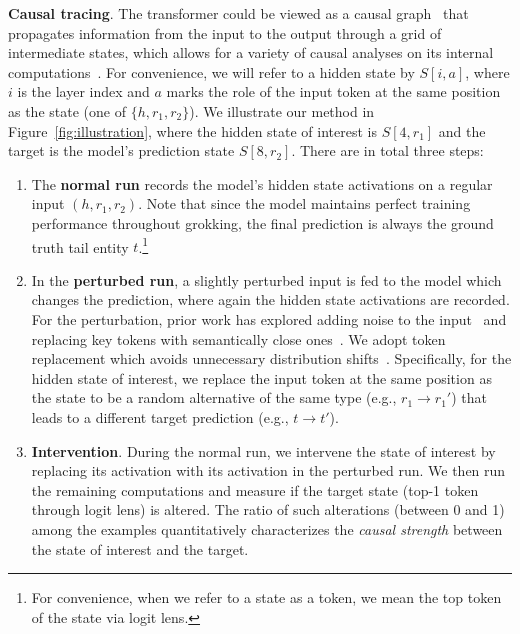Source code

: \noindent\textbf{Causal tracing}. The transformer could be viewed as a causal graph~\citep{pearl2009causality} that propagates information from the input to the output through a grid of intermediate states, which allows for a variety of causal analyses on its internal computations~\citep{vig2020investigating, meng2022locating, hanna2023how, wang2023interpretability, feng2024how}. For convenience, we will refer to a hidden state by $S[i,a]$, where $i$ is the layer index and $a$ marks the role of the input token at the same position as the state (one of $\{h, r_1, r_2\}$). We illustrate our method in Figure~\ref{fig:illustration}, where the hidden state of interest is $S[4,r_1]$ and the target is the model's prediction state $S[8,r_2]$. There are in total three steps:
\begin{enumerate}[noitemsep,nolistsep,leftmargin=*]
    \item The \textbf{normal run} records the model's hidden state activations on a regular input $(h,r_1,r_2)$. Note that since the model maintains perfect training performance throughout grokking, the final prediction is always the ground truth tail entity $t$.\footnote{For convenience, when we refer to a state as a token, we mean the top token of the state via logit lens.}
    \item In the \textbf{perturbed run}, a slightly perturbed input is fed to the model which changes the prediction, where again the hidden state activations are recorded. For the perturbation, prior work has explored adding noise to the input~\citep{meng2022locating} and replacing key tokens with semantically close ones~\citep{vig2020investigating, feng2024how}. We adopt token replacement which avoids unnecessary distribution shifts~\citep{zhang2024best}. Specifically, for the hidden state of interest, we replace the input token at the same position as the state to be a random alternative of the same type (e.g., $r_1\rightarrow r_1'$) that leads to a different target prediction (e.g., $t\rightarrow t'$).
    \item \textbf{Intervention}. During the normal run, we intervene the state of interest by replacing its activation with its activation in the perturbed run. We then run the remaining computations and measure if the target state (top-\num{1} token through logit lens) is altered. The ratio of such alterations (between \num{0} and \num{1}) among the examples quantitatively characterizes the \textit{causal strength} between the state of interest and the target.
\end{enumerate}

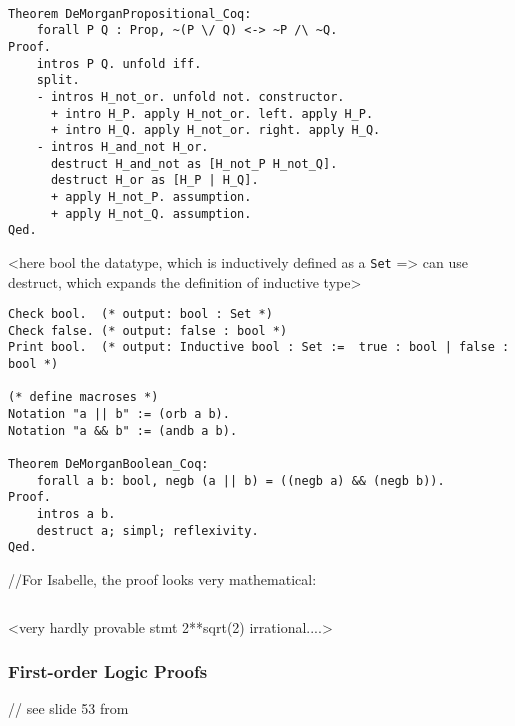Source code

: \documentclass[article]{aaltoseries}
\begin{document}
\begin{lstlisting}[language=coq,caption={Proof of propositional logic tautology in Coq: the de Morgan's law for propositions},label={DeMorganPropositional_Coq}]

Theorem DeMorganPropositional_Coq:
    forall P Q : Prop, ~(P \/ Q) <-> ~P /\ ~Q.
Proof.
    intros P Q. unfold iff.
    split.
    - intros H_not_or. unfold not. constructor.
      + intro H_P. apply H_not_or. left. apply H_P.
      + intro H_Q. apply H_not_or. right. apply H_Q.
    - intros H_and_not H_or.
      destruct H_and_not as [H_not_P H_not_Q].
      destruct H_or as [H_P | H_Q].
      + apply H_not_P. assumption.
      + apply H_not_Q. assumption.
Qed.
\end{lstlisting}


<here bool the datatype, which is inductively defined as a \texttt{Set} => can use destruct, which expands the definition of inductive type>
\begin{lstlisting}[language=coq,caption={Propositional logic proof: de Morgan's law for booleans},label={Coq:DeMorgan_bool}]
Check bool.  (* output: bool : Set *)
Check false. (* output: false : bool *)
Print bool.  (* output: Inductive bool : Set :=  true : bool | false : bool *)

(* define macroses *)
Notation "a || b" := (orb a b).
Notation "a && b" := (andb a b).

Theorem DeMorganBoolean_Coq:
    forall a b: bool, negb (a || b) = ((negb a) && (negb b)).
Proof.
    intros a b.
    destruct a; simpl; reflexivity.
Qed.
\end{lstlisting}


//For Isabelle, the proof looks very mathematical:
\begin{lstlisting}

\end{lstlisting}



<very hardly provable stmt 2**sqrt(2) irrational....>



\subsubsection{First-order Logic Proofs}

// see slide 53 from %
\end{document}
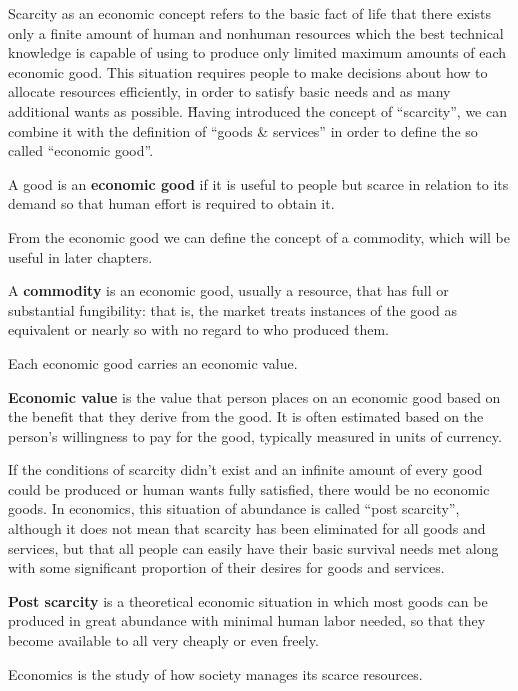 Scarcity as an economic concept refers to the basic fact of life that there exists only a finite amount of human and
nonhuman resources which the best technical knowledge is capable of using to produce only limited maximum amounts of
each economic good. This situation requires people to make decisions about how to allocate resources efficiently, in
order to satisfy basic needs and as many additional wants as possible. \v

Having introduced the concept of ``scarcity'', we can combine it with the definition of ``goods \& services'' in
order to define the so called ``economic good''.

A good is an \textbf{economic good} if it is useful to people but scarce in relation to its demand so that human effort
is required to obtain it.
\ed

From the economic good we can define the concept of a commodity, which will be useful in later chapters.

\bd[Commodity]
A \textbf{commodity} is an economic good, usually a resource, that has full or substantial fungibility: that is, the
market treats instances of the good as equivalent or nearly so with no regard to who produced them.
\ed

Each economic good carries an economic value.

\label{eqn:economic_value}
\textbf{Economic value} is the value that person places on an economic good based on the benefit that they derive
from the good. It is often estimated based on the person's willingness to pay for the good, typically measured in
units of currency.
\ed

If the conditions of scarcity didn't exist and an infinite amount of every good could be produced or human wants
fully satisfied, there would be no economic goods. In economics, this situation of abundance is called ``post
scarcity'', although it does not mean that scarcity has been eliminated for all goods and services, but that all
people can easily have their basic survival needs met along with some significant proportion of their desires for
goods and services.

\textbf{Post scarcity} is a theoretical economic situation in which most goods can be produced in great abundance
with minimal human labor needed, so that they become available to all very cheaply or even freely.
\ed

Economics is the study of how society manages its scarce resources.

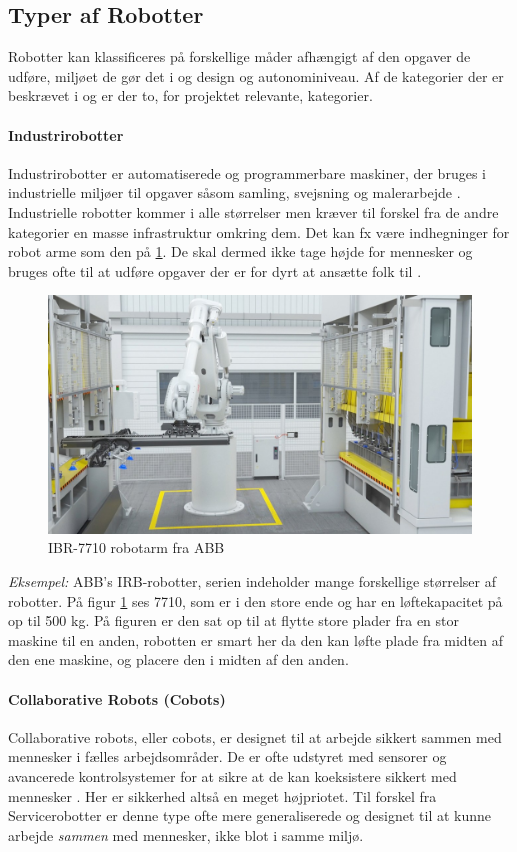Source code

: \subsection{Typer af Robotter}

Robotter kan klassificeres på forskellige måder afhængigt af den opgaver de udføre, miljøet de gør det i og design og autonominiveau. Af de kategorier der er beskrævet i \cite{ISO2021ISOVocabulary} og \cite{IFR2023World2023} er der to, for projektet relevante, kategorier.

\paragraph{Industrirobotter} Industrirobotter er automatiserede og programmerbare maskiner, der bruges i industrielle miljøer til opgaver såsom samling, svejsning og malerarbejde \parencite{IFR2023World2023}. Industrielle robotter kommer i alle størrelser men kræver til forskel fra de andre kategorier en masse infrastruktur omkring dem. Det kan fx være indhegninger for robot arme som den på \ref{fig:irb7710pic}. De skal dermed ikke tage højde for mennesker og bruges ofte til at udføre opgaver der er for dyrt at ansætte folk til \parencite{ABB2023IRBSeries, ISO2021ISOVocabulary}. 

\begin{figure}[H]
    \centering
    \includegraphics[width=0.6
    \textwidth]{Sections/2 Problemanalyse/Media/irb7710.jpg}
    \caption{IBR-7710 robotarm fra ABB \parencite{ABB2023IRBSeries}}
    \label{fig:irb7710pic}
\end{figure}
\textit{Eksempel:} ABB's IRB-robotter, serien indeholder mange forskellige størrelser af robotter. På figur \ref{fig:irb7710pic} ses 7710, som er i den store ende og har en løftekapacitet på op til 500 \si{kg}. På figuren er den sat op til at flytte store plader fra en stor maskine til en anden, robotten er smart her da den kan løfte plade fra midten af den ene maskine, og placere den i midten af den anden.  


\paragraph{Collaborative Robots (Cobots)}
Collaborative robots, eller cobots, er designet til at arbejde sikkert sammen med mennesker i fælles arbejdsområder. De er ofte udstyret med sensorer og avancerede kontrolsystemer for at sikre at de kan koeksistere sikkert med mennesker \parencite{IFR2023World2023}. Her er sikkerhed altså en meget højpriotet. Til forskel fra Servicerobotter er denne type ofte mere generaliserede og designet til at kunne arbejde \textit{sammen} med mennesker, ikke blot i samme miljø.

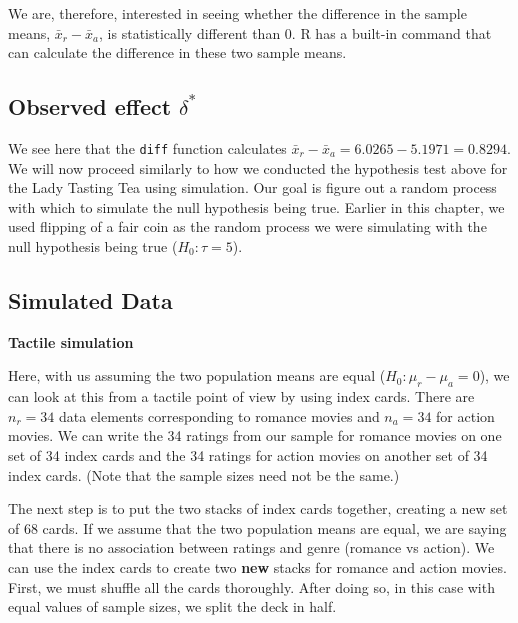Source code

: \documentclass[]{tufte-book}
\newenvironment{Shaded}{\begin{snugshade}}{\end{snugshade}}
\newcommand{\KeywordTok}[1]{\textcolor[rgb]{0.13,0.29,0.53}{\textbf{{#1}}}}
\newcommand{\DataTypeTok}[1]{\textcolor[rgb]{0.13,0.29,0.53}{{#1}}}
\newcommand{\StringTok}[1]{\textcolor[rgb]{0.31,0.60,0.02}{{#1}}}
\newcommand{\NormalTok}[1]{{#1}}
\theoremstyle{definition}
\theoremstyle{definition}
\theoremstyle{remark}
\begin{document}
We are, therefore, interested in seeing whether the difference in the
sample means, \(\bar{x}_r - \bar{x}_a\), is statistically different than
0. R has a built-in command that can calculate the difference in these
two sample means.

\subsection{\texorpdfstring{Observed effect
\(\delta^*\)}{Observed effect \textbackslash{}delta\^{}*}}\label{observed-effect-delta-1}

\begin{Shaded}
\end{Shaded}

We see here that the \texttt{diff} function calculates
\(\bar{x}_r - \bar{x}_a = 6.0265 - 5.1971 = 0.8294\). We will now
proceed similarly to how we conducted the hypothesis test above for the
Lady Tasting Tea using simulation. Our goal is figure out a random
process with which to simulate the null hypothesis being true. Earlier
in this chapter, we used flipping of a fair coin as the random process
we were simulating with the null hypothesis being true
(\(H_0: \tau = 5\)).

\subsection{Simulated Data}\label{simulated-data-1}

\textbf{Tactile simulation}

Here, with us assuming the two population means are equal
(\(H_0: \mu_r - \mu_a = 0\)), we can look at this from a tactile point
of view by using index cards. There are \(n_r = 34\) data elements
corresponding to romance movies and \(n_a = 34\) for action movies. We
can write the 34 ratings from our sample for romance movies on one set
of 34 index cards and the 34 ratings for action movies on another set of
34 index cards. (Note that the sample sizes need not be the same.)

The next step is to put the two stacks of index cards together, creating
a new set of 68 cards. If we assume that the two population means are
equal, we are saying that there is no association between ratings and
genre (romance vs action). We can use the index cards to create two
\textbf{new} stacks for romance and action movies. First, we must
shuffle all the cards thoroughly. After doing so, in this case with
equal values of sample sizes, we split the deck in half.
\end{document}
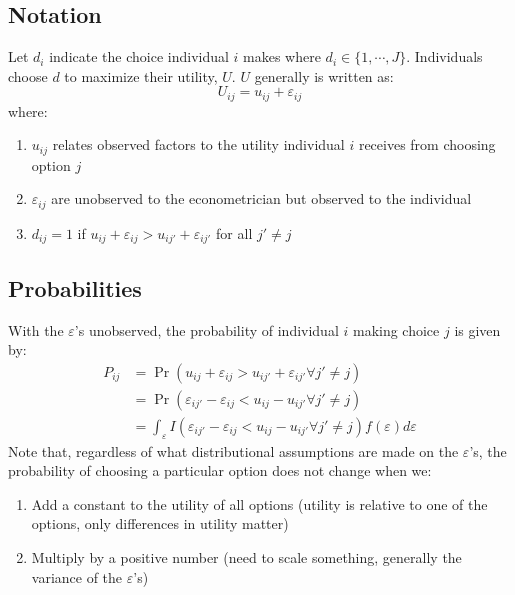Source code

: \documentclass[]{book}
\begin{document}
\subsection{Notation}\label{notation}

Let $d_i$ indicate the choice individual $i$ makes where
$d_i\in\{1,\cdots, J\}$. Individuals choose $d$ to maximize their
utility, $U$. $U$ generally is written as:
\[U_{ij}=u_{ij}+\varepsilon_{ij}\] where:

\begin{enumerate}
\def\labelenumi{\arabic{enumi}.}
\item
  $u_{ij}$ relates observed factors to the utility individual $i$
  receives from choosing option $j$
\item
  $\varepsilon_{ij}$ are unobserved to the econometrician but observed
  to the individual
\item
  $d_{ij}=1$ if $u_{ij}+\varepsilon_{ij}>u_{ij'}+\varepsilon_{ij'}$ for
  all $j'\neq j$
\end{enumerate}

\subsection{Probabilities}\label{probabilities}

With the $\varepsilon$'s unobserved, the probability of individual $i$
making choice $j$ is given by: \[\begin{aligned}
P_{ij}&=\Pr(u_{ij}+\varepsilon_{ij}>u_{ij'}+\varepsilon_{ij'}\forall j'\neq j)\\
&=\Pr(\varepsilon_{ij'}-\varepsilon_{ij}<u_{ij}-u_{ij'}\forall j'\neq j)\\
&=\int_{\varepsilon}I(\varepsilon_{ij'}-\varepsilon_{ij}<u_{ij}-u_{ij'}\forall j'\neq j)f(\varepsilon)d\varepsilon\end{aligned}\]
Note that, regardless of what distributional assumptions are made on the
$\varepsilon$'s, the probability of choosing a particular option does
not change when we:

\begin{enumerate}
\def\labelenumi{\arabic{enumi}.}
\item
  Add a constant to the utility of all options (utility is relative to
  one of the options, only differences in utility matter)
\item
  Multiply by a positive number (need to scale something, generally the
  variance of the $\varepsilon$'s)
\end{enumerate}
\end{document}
⁂
* Problem to work on: Search the data above for the string "documentclass" and report each line that holds it.

* Problem solution:
: \documentclass[article]{aaltoseries}
: \documentclass[]{tufte-book}
: \documentclass[]{book}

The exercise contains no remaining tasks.